Exercise directions: In this material, which lines include the string "noun"? Show them.

§

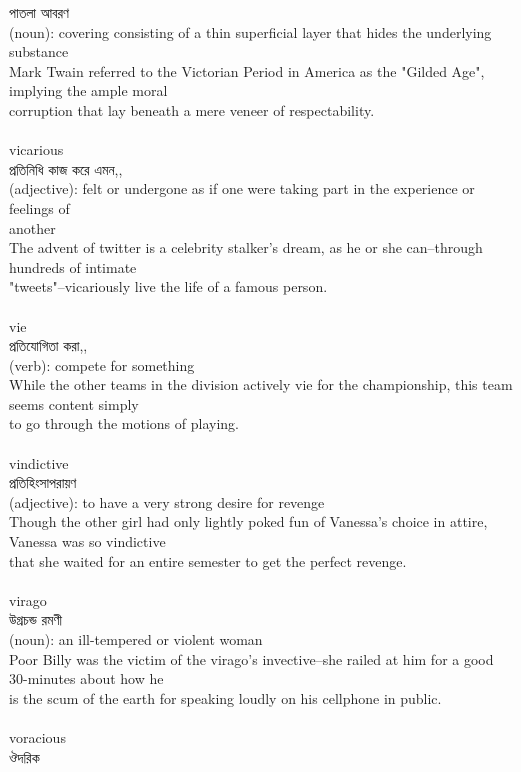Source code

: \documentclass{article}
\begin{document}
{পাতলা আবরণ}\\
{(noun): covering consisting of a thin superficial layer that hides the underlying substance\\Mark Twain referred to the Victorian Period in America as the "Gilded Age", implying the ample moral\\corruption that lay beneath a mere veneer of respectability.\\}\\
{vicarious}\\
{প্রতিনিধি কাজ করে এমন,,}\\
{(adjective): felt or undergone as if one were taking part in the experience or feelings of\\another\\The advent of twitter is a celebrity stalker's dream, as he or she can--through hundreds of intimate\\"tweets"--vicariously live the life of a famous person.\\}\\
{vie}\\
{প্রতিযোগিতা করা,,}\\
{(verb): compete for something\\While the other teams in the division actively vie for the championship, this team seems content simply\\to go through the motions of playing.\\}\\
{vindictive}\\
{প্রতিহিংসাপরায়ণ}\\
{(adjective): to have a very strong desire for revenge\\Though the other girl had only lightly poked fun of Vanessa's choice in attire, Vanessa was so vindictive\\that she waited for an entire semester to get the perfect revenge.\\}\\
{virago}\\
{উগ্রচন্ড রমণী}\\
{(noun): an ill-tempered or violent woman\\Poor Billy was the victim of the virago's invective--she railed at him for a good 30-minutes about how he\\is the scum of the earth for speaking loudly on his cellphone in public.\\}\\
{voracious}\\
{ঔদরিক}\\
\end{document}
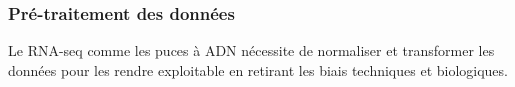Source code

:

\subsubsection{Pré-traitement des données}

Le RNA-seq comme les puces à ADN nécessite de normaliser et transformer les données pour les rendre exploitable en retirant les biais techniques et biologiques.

§

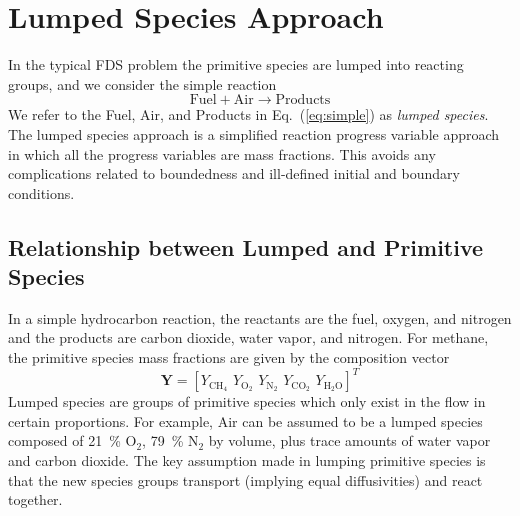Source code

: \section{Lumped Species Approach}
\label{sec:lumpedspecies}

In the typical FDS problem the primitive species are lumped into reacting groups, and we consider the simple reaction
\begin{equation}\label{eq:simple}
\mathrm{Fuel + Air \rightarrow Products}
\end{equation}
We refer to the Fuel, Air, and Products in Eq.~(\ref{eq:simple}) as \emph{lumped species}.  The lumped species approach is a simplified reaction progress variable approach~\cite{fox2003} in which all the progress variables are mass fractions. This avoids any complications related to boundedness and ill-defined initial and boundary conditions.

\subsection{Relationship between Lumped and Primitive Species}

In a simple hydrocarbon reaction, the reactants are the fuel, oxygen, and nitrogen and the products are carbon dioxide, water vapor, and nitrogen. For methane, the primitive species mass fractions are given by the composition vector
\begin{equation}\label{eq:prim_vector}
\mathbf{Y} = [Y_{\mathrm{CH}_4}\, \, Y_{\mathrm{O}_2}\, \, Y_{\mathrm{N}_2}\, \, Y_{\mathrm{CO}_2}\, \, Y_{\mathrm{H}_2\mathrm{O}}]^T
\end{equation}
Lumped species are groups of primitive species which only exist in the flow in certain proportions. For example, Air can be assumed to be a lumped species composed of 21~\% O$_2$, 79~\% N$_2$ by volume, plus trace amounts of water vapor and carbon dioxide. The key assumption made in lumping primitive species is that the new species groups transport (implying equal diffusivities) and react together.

§

Task output:
{(noun): covering consisting of a thin superficial layer that hides the underlying substance\\Mark Twain referred to the Victorian Period in America as the "Gilded Age", implying the ample moral\\corruption that lay beneath a mere veneer of respectability.\\}\\
{(noun): an ill-tempered or violent woman\\Poor Billy was the victim of the virago's invective--she railed at him for a good 30-minutes about how he\\is the scum of the earth for speaking loudly on his cellphone in public.\\}\\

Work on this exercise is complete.